## Records drawn from a dataset
==================================================

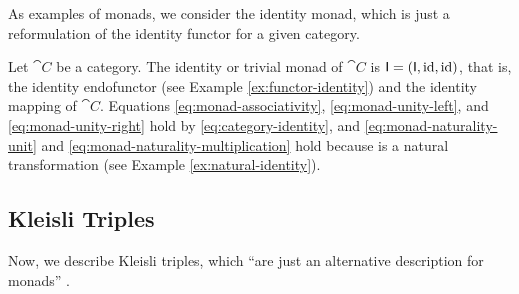 As examples of monads, we consider the identity monad, which is just a
reformulation of the identity functor for a given category.

\begin{example}
  \label{ex:monad-identity}

  Let $\cat{C}$ be a category. The identity or trivial monad of
  $\cat{C}$ is $\mathsf{I} = (\mathsf{I}, \operatorname{id}, \operatorname{id})$, that is, the identity
  endofunctor (see Example \ref{ex:functor-identity}) and the identity
  mapping of $\cat{C}$. Equations \eqref{eq:monad-associativity},
  \eqref{eq:monad-unity-left}, and \eqref{eq:monad-unity-right} hold
  by \eqref{eq:category-identity}, and
  \eqref{eq:monad-naturality-unit} and
  \eqref{eq:monad-naturality-multiplication} hold because \nat{\id} is
  a natural transformation (see Example \ref{ex:natural-identity}).

\end{example}

\subsection{Kleisli Triples}

Now, we describe Kleisli triples, which ``are just an alternative
description for monads'' \parencite[60]{moggi-1991}.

==================================================

Set down the records again exactly as they appear, leaving each picture behind.

## SOLUTION TO THE EXERCISE
 As examples of monads, we consider the identity monad, which is just a
reformulation of the identity functor for a given category.

\begin{example}
  \label{ex:monad-identity}

  Let $\cat{C}$ be a category. The identity or trivial monad of
  $\cat{C}$ is $\mathsf{I} = (\mathsf{I}, \operatorname{id}, \operatorname{id})$, that is, the identity
  endofunctor (see Example \ref{ex:functor-identity}) and the identity
  mapping of $\cat{C}$. Equations \eqref{eq:monad-associativity},
  \eqref{eq:monad-unity-left}, and \eqref{eq:monad-unity-right} hold
  by \eqref{eq:category-identity}, and
  \eqref{eq:monad-naturality-unit} and
  \eqref{eq:monad-naturality-multiplication} hold because \nat{\id} is
  a natural transformation (see Example \ref{ex:natural-identity}).

\end{example}

\subsection{Kleisli Triples}

Now, we describe Kleisli triples, which ``are just an alternative
description for monads'' \parencite[60]{moggi-1991}.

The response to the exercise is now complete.